Work task: Go through the listing below and output exactly the line with "You see a catalog", the line with "<!-- border -->![API-Response](3-3-API-Response.png)", and each line between; omit the rest.

Supplied records:
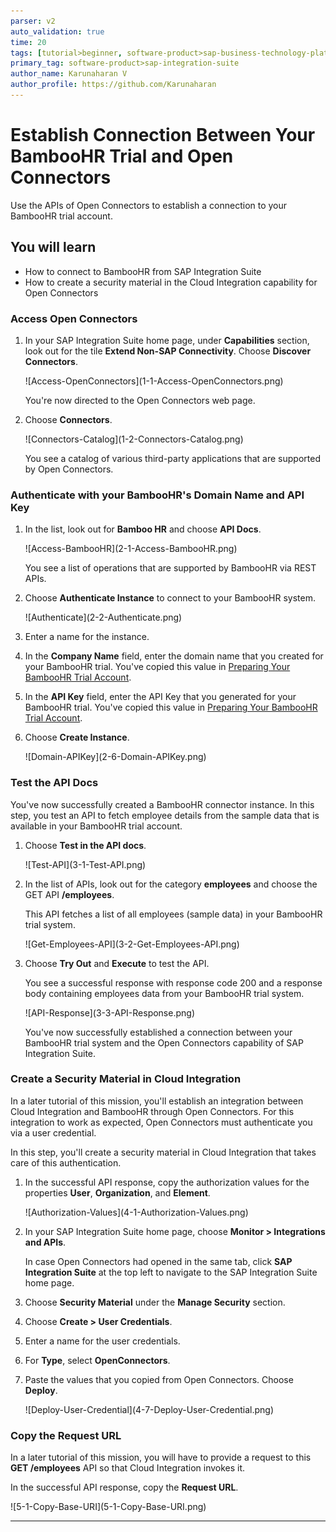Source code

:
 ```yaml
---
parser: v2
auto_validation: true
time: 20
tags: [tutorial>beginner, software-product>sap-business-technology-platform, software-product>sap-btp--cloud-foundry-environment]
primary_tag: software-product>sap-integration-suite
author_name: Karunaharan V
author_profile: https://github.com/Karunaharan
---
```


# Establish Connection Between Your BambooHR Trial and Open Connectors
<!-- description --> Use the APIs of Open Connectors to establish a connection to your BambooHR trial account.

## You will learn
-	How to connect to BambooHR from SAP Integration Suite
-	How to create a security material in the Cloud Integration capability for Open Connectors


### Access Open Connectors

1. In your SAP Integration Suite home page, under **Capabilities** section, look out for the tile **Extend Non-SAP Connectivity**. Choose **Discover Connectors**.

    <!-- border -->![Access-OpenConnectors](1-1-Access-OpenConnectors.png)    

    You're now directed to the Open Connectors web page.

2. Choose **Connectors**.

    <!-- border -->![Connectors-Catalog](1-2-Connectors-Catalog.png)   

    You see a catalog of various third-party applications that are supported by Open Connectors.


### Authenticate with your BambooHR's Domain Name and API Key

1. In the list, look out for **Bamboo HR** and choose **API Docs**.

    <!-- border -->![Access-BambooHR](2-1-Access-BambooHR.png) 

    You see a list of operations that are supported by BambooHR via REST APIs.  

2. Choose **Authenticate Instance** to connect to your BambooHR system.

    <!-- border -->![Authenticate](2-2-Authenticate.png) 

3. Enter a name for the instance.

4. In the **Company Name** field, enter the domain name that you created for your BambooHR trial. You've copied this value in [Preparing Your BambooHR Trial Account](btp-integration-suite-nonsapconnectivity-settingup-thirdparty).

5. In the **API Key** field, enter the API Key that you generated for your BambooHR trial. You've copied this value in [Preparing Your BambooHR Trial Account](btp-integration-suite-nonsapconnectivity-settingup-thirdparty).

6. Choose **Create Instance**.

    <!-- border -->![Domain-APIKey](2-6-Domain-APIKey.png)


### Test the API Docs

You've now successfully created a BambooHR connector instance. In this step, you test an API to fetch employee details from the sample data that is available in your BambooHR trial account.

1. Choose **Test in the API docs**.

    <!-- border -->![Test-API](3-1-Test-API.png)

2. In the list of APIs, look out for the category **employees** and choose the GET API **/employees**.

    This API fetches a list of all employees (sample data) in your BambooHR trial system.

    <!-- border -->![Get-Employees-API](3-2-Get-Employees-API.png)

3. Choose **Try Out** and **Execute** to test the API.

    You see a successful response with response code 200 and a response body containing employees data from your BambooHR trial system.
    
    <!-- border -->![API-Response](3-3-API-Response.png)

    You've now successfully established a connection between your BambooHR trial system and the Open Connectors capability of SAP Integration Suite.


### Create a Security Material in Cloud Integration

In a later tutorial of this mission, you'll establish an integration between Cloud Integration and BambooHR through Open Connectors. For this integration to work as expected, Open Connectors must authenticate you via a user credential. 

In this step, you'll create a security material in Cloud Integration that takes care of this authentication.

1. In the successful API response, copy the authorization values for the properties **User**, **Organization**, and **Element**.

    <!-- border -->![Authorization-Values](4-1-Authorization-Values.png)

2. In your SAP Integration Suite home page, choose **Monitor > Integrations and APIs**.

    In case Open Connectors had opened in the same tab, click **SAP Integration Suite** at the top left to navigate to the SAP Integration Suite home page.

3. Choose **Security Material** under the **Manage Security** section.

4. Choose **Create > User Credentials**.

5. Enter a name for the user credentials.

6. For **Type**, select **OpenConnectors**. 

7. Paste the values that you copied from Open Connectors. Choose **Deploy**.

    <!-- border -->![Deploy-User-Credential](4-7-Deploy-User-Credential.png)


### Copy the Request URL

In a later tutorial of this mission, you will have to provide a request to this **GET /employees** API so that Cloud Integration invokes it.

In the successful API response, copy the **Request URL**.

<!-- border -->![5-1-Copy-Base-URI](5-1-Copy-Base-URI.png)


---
--
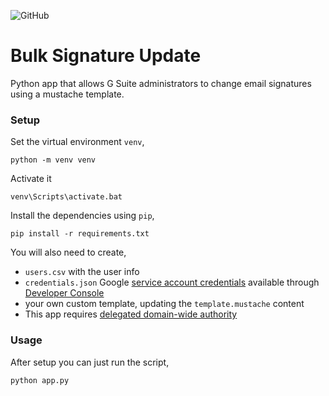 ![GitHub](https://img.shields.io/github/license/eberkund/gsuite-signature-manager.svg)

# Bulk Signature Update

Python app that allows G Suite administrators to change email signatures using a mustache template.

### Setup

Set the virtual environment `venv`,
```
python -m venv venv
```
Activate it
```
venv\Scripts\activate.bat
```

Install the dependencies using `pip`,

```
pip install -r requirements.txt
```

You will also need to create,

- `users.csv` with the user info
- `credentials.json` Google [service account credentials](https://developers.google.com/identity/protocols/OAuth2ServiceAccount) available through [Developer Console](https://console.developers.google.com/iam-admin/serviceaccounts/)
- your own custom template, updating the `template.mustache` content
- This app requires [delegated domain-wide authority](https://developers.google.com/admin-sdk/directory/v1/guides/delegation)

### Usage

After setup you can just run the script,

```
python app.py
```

Solution for this problem:
    You see a catalog of various third-party applications that are supported by Open Connectors.


### Authenticate with your BambooHR's Domain Name and API Key

1. In the list, look out for **Bamboo HR** and choose **API Docs**.

    <!-- border -->![Access-BambooHR](2-1-Access-BambooHR.png) 

    You see a list of operations that are supported by BambooHR via REST APIs.  

2. Choose **Authenticate Instance** to connect to your BambooHR system.

    <!-- border -->![Authenticate](2-2-Authenticate.png) 

3. Enter a name for the instance.

4. In the **Company Name** field, enter the domain name that you created for your BambooHR trial. You've copied this value in [Preparing Your BambooHR Trial Account](btp-integration-suite-nonsapconnectivity-settingup-thirdparty).

5. In the **API Key** field, enter the API Key that you generated for your BambooHR trial. You've copied this value in [Preparing Your BambooHR Trial Account](btp-integration-suite-nonsapconnectivity-settingup-thirdparty).

6. Choose **Create Instance**.

    <!-- border -->![Domain-APIKey](2-6-Domain-APIKey.png)


### Test the API Docs

You've now successfully created a BambooHR connector instance. In this step, you test an API to fetch employee details from the sample data that is available in your BambooHR trial account.

1. Choose **Test in the API docs**.

    <!-- border -->![Test-API](3-1-Test-API.png)

2. In the list of APIs, look out for the category **employees** and choose the GET API **/employees**.

    This API fetches a list of all employees (sample data) in your BambooHR trial system.

    <!-- border -->![Get-Employees-API](3-2-Get-Employees-API.png)

3. Choose **Try Out** and **Execute** to test the API.

    You see a successful response with response code 200 and a response body containing employees data from your BambooHR trial system.
    
    <!-- border -->![API-Response](3-3-API-Response.png)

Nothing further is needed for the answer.